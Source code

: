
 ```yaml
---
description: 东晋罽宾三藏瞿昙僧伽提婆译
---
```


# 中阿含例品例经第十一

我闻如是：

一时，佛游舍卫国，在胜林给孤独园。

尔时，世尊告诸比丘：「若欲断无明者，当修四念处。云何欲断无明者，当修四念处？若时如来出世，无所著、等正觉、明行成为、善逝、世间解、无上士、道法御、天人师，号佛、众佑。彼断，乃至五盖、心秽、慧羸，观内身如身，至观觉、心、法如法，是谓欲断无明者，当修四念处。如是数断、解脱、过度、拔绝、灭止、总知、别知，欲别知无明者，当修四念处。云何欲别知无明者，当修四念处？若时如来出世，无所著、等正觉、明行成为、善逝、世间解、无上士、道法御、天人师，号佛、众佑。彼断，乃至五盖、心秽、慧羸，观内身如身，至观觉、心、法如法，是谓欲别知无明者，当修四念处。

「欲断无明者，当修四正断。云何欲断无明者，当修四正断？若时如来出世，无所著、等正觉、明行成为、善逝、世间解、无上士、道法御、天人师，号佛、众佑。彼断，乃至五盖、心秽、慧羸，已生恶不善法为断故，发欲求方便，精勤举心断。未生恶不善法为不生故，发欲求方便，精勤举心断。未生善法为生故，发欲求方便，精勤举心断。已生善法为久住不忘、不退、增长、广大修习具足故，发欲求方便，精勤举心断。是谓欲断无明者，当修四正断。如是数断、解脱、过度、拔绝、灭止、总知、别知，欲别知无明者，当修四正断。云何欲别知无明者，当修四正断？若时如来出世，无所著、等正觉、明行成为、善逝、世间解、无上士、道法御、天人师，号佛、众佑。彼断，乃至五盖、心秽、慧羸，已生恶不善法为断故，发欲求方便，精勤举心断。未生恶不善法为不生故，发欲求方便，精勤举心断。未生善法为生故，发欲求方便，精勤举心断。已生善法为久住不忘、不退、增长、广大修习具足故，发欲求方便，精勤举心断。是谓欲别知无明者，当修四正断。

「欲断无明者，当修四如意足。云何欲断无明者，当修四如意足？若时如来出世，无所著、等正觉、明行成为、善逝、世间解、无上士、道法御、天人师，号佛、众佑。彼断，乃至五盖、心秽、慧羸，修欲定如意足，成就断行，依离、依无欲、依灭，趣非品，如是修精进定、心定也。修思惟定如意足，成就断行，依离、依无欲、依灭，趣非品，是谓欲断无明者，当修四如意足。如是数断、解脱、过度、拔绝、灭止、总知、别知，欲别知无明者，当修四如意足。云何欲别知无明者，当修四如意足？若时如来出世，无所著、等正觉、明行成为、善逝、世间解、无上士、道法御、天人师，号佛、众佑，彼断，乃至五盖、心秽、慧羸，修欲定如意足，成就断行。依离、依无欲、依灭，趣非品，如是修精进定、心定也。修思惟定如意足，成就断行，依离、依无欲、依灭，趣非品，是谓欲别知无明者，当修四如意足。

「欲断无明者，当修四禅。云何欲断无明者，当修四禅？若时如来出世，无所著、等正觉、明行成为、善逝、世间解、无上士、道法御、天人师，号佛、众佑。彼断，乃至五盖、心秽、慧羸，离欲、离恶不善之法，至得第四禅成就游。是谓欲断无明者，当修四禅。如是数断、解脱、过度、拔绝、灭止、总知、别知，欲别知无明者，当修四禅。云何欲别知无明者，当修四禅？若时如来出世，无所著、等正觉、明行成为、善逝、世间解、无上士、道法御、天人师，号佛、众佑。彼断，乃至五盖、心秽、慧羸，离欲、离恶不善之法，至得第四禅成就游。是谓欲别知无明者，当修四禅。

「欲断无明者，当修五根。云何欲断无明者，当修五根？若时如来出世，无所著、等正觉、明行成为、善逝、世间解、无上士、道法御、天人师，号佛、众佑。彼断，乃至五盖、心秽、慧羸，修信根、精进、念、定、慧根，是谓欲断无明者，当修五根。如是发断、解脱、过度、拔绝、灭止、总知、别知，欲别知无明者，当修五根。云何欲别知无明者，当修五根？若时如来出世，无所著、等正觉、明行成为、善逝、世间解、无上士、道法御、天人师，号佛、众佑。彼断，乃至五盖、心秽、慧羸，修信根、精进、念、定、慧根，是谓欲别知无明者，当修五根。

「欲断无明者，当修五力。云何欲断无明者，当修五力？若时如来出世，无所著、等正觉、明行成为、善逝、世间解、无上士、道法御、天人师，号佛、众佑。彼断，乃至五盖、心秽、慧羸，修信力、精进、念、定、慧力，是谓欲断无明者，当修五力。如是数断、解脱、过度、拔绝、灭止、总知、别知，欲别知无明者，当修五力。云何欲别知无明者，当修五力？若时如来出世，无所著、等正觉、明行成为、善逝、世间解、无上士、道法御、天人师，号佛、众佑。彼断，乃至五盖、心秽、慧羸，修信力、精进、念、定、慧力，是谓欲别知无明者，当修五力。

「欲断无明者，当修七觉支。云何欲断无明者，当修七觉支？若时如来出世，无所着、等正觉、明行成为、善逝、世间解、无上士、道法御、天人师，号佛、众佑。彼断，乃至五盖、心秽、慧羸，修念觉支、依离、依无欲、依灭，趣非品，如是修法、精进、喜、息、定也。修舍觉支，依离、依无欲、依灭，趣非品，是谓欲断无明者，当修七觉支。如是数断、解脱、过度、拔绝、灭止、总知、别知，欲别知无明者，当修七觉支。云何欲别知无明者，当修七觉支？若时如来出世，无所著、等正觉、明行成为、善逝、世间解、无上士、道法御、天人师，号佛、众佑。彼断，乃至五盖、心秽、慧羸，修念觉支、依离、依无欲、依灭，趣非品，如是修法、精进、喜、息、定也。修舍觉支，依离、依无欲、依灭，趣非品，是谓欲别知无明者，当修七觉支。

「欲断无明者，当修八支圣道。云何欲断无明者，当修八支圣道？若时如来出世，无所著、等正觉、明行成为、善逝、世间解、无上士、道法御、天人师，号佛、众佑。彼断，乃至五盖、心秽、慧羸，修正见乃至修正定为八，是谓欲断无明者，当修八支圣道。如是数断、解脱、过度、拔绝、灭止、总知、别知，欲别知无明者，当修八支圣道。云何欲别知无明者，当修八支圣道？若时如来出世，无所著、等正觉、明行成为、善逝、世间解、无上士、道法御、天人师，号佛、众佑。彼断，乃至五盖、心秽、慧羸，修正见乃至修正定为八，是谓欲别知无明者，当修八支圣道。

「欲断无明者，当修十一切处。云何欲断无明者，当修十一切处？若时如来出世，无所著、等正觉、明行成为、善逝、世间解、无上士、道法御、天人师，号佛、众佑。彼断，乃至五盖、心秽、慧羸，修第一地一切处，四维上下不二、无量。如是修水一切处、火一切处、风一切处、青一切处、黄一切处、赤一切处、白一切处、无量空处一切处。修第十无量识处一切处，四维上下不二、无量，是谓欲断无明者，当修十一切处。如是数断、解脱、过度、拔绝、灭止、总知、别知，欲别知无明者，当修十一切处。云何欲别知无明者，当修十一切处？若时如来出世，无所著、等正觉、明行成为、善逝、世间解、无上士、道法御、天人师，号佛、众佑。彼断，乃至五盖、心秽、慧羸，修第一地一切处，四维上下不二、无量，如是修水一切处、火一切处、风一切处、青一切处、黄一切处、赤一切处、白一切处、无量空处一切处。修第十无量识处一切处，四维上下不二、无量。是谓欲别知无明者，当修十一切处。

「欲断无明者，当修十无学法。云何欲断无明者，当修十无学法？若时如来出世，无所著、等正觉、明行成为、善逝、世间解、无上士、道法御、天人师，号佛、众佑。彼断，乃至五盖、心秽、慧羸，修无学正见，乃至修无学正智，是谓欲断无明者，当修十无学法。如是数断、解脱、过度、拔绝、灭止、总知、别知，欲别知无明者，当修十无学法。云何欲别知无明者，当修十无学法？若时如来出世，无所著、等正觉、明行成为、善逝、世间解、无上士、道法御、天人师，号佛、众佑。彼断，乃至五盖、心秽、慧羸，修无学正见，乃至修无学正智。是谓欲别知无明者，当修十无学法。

AIM OF THE TASK. Restate, word for word and with nothing added, the lines from the beginning of the records above through the line that contains "一时，佛游舍卫国，在胜林给孤独园。".

RESPONSE AREA.
Source code

:
 ```yaml
---
description: 东晋罽宾三藏瞿昙僧伽提婆译
---
```


# 中阿含例品例经第十一

我闻如是：

一时，佛游舍卫国，在胜林给孤独园。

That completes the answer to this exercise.